The Board met per policy for a discipline of this nature to consider whether it was justified. Mr Sharp had the right to attend or to have a representative attend. He chose not to attend. A member of the Board knew that Mr Sharp intended to submit a letter and a call was placed to Mr Sharp. The letter was brought into the meeting.

The letter appeared “hastily prepared” and was unsigned. Several Board members did not even want to consider the letter. They felt that Mr Sharp had taken “absolutely no responsibility” for any of the allegations. In the letter as an example, Mr Sharpstated “…if I was whistling that particular tune there was no intent to make (Ms Neil) feel uncomfortable.”

After much discussion it was decided unanimously that Mr Sharp would be suspended without pay until the end of the school year which was approximately 3 months.The Board felt that 10days was a slap on the wrist and that the behaviours and previous discipline warranted a greater sanction.

Appeal and Defense

Mr Sharp testified and attempted to refute some of the allegations against him at the hearing. He said that he had a good relationship with Ms Neil and said they had spoken of personal matters.

Mr Sharp testified that he could not recall making the comments related to the colour of construction paper. He denied making the comment about the colour of the gym although he further stated, “such a comment could easily be misconstrued.” Mr Sharp said that someone told him the vial of liquid was likely hash oil and when he asked why they said that, the response was “because it is black.” He testified that he replied, “(Ms Neil) is black but we don’t call her hash oil.” He testified that he did scratch his back on doorways, but denied there being any mimi cry of a monkey.Mr Sharp testified that he probably did whistle the song but denied that it was racially motivated.

Mr Sharp testified that the response to Ms Moore of “oh yes, badly” held no sexual connotation but was reference to wanting to speak to that teacher badly.

Mr Sharp stated that he had no idea that his lack of attendance at the Board meeting would be held against him. He stated he thought there was an agreement between the Union and Management regarding the discipline and said he was devastated when the suspension was significantly increased by the Board who had not even talked to him.


The Arbitrator considered the authorities provided by counsel and additionally considered a case heard by the Supreme Court of Canada with respect to the definition and impact of sexual harassment, “…which in many respects can be considered analogous to racial harassment.”

The Arbitrator turned first to the comments made to Ms Moore. She noted that Mr Sharp did not deny the comments but provided different context. She found “In any event, both comments were insensitive, inappropriate, too familiar and un-welcome.
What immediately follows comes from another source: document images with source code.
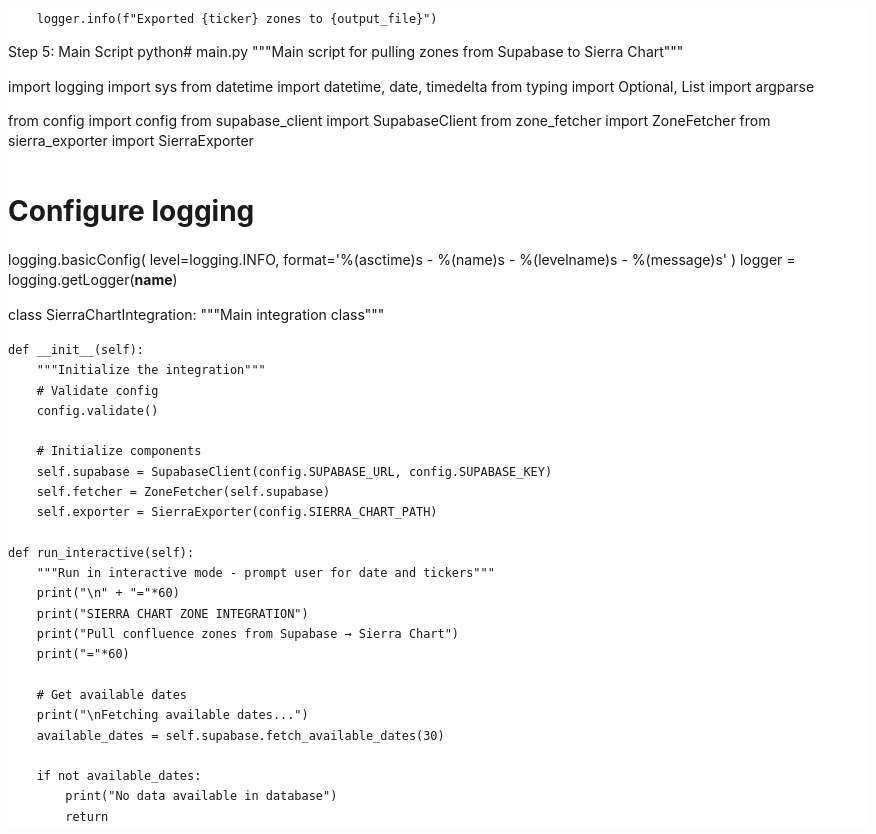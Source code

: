         logger.info(f"Exported {ticker} zones to {output_file}")
Step 5: Main Script
python# main.py
"""Main script for pulling zones from Supabase to Sierra Chart"""

import logging
import sys
from datetime import datetime, date, timedelta
from typing import Optional, List
import argparse

from config import config
from supabase_client import SupabaseClient
from zone_fetcher import ZoneFetcher
from sierra_exporter import SierraExporter

# Configure logging
logging.basicConfig(
    level=logging.INFO,
    format='%(asctime)s - %(name)s - %(levelname)s - %(message)s'
)
logger = logging.getLogger(__name__)

class SierraChartIntegration:
    """Main integration class"""
    
    def __init__(self):
        """Initialize the integration"""
        # Validate config
        config.validate()
        
        # Initialize components
        self.supabase = SupabaseClient(config.SUPABASE_URL, config.SUPABASE_KEY)
        self.fetcher = ZoneFetcher(self.supabase)
        self.exporter = SierraExporter(config.SIERRA_CHART_PATH)
    
    def run_interactive(self):
        """Run in interactive mode - prompt user for date and tickers"""
        print("\n" + "="*60)
        print("SIERRA CHART ZONE INTEGRATION")
        print("Pull confluence zones from Supabase → Sierra Chart")
        print("="*60)
        
        # Get available dates
        print("\nFetching available dates...")
        available_dates = self.supabase.fetch_available_dates(30)
        
        if not available_dates:
            print("No data available in database")
            return
        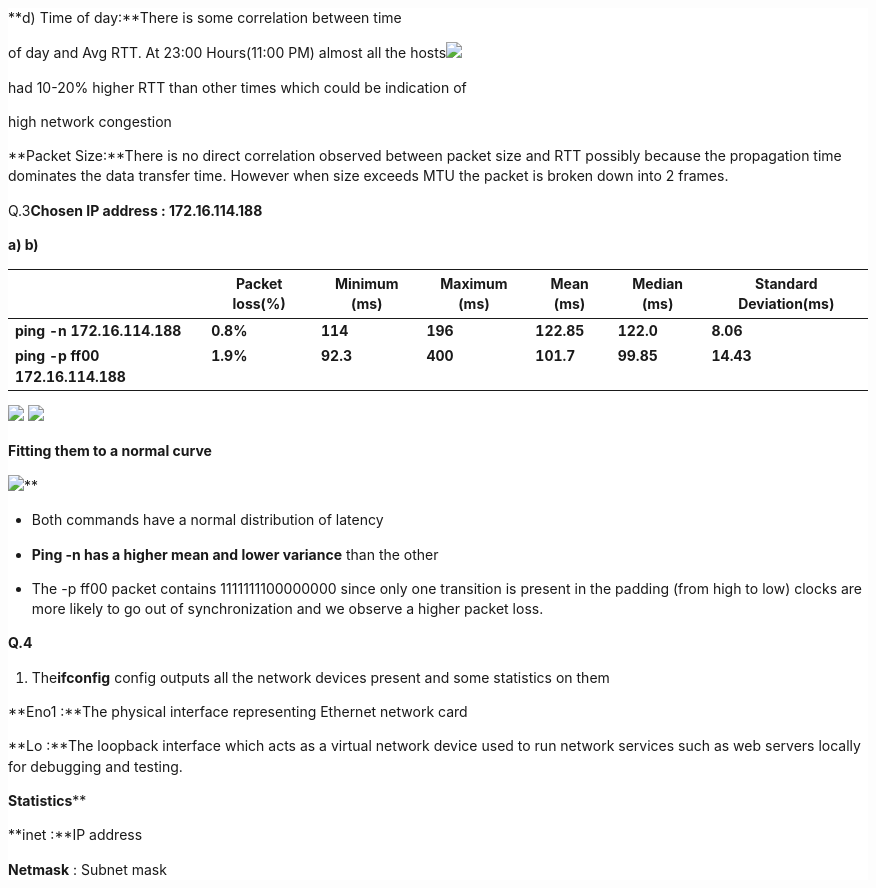 
**d) Time of day:**There is some correlation between time

of day and Avg RTT. At 23:00 Hours(11:00 PM) almost all the hosts![](https://lh4.googleusercontent.com/BzONRJDCCmBgGMitlWSAxLIElkmkrwEZQGP05iCFEZK2T8Fov1yRAIpbj9jtIEPEF7A58fkC_-oFPjV_6szJ1et0tDlkyTF4oYSAtatxbGtVhGt8rDqG9Z3-aIVop0xJ0YK9xy2I)

had 10-20% higher RTT than other times which could be indication of

high network congestion



**Packet Size:**There is no direct correlation observed between packet size and RTT possibly because the propagation time dominates the data transfer time. However when size exceeds MTU the packet is broken down into 2 frames.





Q.3**Chosen IP address : 172.16.114.188**

**a) b)**

|                                 | **Packet loss(%)** | **Minimum (ms)** | **Maximum (ms)** | **Mean (ms)** | **Median (ms)** | **Standard Deviation(ms)** |
| ------------------------------- | ------------------ | ---------------- | ---------------- | ------------- | --------------- | -------------------------- |
| **ping -n 172.16.114.188**      | **0.8%**           | **114**          | **196**          | **122.85**    | **122.0**       | **8.06**                   |
| **ping -p ff00 172.16.114.188** | **1.9%**           | **92.3**         | **400**          | **101.7**     | **99.85**       | **14.43**                  |



![](https://lh3.googleusercontent.com/BnK9Pxrjz2mLRfM_As7soVqnypJb7vS-iIlJ_mhIYgUr9j-zdVdhq7sYejzk90B4TDZIR9YQu3fO_IVnr9XBdPaKku-56nBeQMppUBcvx_bCLC4G-YFfvbsTrJBY_2MNR1WQO5Lv) ![](https://lh4.googleusercontent.com/yPakc7IvjWitkPDs5IFNSzHobYlEhLVlKHA759hGd488pr62DtAMSUt5T7OSrfaD3FG61lsBDdrTMf_B3iOQv_hzz3BGlhdewk7x90N9l6seU720Vajh-xj-nszGUhog5xBHGsCC)

**Fitting them to a normal curve**

![](https://lh3.googleusercontent.com/ERl4ThJBTmGtD40Pe93hZPz9TQM-Q6GZw-tHCfzLD7ZQolQOiOEwEUcbfShmltsGJ5yw6vHQu8czv6B7YNKcO36uh3Cv25_8d_6t55ESlhcV3rrj_2lgtgjGvxZ-OPoWU1lCJOy0)**

- Both commands have a normal distribution of latency
- **Ping -n has a higher mean and lower variance** than the other


- The -p ff00 packet contains 1111111100000000 since only one transition is present in the padding (from high to low) clocks are more likely to go out of synchronization and we observe a higher packet loss.


**Q.4**

1. The**ifconfig** config outputs all the network devices present and some statistics on them

**Eno1 :**The physical interface representing Ethernet network card

**Lo :**The loopback interface which acts as a virtual network device used to run network services such as web servers locally for debugging and testing.


**Statistics****  


**inet :**IP address

**Netmask** : Subnet mask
I am satisfied that they justify some discipline.” The Arbitrator stated she would set the discipline for the comments at minor in the absence of other actions.
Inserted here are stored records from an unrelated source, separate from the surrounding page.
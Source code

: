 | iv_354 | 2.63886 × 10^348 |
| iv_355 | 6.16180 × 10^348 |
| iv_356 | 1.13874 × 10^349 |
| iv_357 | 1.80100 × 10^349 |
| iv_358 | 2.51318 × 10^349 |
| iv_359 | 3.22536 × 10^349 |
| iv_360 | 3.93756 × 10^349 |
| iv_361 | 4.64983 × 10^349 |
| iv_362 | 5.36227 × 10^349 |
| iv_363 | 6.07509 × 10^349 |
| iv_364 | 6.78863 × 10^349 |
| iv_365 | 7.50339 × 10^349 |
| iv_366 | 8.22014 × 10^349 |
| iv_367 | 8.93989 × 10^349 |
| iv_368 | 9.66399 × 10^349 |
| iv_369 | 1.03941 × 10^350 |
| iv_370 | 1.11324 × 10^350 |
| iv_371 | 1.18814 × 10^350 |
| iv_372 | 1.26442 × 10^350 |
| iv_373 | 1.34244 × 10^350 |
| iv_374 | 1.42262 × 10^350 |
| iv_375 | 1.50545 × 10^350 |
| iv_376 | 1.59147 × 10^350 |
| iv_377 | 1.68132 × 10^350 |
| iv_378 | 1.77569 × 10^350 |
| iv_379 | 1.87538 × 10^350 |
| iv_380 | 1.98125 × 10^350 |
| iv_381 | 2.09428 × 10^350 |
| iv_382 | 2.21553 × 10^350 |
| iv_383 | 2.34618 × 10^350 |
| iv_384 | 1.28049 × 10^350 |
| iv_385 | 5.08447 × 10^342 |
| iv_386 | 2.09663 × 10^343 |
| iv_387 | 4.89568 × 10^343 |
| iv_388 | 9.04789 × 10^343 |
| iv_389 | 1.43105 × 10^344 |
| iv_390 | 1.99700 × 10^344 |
The Arbitrator turned to the incidents involving Ms Neil. After considering the specifics of each incident the Arbitrator noted the following: “It is clear in the law of discrimination that a perpetrator need not have discriminatory intent,if the result of the action or conduct is itself discriminatory….such conduct cannot be excused on the basis that no harm was intended.”

Mr Sharp was found guilty of misconduct.

The Arbitrator turned next to the question of discipline. She concluded that the Board’s response was excessive. The Arbitrator addressed the issue of the un-signed letter that the Board found to be indication that Mr Sharp was not taking the issue seriously. She accepted Mr Sharp’s evidence that he had problems with his computer and was working on editing the letter with the Union who then sent the letter to the Board. That explained why the letter was unsigned. Mr Sharp had also notified the Board prior to the meeting that he would not be in attendance.

The Arbitrator reinstated the discipline that was originally imposed.